When a public symbol is a re-export or a delegate to the same function object, equality of outputs is true by construction — output-equality suites test the test. Pin the delegation by identity (pt.fit_policy_tree is pytyche.analysis.fit_policy_tree) plus ONE behavioral smoke through the public name. Five output-equality suites for five re-exports is the anti-pattern.

Bridge tests transfer fingerprints

Expensive numerical fingerprints (GPU MCMC baselines) stay pinned on the private raw-array cores. A cheap bridge test pins the public wrapper bit-identical to its core on the same inputs. The composition transfers the baseline guarantee to the public surface without re-recording baselines every time the wrapper plumbing changes — and pure name-surface or wiring changes provably can’t touch numerics.

GPU gate cadence

GPU fingerprints re-run at numerics-adjacent section boundaries only — never per batch, never to confirm a rename, never concurrent with any other JAX process. The task tick states which it was (“not numerics-adjacent: no GPU re-run”).

Content-not-format for presentation surfaces

Reprs, prose summaries, and printed output are presentation, not contract. Tests assert key CONTENT is present (the decision, the numbers, the treatment name) and the rough shape (multi-line vs row) — never exact formatting. The format can be polished without breaking tests; a NaN-bearing input must repr without raising.
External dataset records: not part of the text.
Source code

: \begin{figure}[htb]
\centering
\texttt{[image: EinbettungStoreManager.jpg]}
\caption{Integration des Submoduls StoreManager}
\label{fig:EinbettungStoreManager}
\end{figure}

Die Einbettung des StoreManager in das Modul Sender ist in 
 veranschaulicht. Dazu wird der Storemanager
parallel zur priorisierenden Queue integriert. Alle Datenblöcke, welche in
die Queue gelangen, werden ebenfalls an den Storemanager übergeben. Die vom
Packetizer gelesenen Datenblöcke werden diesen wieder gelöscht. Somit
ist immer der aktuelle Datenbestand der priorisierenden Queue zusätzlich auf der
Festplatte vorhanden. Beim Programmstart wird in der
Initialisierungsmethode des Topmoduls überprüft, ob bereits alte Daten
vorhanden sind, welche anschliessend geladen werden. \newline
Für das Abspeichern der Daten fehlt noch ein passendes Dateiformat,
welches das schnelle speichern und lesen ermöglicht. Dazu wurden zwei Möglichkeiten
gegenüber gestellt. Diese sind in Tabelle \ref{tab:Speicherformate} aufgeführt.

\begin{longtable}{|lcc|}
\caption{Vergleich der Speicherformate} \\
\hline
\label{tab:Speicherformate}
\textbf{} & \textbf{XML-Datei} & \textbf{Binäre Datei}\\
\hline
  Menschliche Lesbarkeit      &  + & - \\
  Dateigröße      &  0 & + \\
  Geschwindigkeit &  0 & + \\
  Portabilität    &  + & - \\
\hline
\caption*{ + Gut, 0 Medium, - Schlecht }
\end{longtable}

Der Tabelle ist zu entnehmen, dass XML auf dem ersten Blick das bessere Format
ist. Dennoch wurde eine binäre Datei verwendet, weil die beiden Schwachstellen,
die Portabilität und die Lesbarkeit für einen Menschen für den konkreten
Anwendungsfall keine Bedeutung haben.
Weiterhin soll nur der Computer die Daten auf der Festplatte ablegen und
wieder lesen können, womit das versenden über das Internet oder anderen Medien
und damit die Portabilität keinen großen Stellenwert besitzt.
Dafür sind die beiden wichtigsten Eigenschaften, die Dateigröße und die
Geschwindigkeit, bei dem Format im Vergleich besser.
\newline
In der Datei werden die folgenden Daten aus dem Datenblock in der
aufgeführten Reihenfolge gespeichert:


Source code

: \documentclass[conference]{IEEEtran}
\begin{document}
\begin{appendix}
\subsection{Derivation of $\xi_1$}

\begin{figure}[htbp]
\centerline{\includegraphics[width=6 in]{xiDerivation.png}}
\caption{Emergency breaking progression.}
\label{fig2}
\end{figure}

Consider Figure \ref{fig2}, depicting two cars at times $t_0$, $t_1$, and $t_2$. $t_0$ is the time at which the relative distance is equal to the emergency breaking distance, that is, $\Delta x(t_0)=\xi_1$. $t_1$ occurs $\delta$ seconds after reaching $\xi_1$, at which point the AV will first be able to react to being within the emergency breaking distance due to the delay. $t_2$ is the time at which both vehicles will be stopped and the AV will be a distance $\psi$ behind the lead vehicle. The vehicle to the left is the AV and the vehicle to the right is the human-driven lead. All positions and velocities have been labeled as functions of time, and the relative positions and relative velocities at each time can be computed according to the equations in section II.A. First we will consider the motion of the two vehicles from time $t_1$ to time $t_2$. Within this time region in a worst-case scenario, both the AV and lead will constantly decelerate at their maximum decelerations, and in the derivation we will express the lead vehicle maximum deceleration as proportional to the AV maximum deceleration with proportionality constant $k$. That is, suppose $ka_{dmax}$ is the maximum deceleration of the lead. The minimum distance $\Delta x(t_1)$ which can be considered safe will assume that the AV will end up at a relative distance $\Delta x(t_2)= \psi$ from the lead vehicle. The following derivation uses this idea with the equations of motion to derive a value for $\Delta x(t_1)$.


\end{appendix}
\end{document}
Parametrize over modes, don’t duplicate suites

When one surface has modes (pooling="joint" | "independent"), the behavioral suite parametrizes over the mode; mode-specific behavior gets targeted tests. Copy-pasted per-mode suites drift apart and double the maintenance surface.


Tooling

pytest JSON output

For programmatic consumption (agent-driven verification, CI gates), run pytest with --json-report to produce structured output rather than parsing human-readable text. Combine with --durations=10 to surface the slowest tests when triaging a suite that’s grown expensive.

LSP diagnostics

pyright LSP is active. Type errors surface on edit, before the agent even runs tests. This catches an entire class of bugs (type mismatches, wrong signatures, missing imports) at zero cost to the feedback loop. Treat a pyright error as a failing test — don’t ignore it, don’t add # type: ignore to dodge it. If types don’t fit, the design needs to change.


What This Document Informs

Artifact

What it takes from here

CLAUDE-AGENT.md

TDD methodology section, tolerance hierarchy reference

OpenSpec apply workflow

Contract-test dispatch flow, immutable-contract rule

Reviewer agent definition

Test quality checklist, anti-pattern detection


Living document. Updated as testing practices evolve.